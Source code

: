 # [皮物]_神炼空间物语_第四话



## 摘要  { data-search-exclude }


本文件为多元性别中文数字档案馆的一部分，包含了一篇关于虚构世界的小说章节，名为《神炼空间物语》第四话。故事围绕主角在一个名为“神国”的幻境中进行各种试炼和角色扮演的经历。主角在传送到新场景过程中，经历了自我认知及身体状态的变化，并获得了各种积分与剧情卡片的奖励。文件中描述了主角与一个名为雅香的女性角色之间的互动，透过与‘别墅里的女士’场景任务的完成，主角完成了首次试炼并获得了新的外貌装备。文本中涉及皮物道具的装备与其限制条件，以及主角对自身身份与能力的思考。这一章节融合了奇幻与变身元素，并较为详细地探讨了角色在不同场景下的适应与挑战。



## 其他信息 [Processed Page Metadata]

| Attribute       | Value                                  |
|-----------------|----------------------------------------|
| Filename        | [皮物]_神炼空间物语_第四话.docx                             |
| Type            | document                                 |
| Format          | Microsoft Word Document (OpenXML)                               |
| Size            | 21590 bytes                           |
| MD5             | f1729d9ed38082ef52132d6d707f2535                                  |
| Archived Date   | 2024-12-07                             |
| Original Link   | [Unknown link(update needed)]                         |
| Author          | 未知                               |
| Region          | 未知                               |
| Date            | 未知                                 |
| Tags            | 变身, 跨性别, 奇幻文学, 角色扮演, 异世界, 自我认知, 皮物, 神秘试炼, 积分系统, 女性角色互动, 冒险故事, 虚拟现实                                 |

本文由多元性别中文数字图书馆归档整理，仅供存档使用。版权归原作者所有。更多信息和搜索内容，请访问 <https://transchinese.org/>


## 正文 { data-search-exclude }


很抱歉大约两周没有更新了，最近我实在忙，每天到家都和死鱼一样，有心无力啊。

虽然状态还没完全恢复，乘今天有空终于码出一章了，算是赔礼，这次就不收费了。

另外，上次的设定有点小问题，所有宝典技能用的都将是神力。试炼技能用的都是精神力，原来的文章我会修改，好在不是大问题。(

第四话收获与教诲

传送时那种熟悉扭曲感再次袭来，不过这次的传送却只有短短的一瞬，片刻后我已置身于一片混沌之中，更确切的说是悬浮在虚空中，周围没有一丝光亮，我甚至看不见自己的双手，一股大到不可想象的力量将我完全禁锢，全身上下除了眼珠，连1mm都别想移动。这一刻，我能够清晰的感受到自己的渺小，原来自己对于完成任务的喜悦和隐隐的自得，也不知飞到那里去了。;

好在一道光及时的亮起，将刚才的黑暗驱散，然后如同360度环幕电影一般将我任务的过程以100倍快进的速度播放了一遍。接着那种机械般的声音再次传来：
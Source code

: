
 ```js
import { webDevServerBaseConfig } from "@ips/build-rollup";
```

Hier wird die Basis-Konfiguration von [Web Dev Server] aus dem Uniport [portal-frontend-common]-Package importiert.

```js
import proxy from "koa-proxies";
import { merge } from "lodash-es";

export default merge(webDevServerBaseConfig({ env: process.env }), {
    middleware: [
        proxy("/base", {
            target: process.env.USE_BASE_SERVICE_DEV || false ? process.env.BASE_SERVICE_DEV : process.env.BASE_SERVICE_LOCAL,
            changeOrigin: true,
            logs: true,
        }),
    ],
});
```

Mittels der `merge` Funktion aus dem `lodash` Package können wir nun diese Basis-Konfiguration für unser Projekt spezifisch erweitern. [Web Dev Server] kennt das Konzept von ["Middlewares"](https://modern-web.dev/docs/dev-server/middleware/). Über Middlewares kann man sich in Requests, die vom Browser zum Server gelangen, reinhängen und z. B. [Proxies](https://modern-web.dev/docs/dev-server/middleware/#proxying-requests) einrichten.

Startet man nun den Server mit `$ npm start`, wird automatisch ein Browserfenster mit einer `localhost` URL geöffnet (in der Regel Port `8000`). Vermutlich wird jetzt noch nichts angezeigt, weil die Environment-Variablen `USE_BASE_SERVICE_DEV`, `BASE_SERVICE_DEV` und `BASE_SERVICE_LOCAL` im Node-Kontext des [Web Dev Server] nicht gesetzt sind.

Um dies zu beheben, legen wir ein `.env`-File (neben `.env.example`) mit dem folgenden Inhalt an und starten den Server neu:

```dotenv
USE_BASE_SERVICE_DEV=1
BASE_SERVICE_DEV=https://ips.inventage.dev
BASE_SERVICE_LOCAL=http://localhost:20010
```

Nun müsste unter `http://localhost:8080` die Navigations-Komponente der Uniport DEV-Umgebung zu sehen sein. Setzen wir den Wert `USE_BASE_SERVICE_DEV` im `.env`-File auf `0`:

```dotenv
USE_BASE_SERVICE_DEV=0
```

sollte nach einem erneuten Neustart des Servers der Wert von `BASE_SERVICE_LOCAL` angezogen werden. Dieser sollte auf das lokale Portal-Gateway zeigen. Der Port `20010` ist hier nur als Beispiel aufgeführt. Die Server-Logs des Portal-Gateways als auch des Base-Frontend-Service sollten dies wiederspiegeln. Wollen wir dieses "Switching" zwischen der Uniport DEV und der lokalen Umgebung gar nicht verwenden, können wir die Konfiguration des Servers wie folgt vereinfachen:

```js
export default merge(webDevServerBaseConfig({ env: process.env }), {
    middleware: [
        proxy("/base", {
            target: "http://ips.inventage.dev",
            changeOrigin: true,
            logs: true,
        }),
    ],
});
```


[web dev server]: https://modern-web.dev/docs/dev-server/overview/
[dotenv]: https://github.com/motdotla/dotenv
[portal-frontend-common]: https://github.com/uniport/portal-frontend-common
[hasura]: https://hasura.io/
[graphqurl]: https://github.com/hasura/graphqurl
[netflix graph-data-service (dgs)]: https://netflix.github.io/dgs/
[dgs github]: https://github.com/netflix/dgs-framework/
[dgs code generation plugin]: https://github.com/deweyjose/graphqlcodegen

Task goal — Find how many lines of the listing hold "lodash" and give the number by itself.

Your solution — 2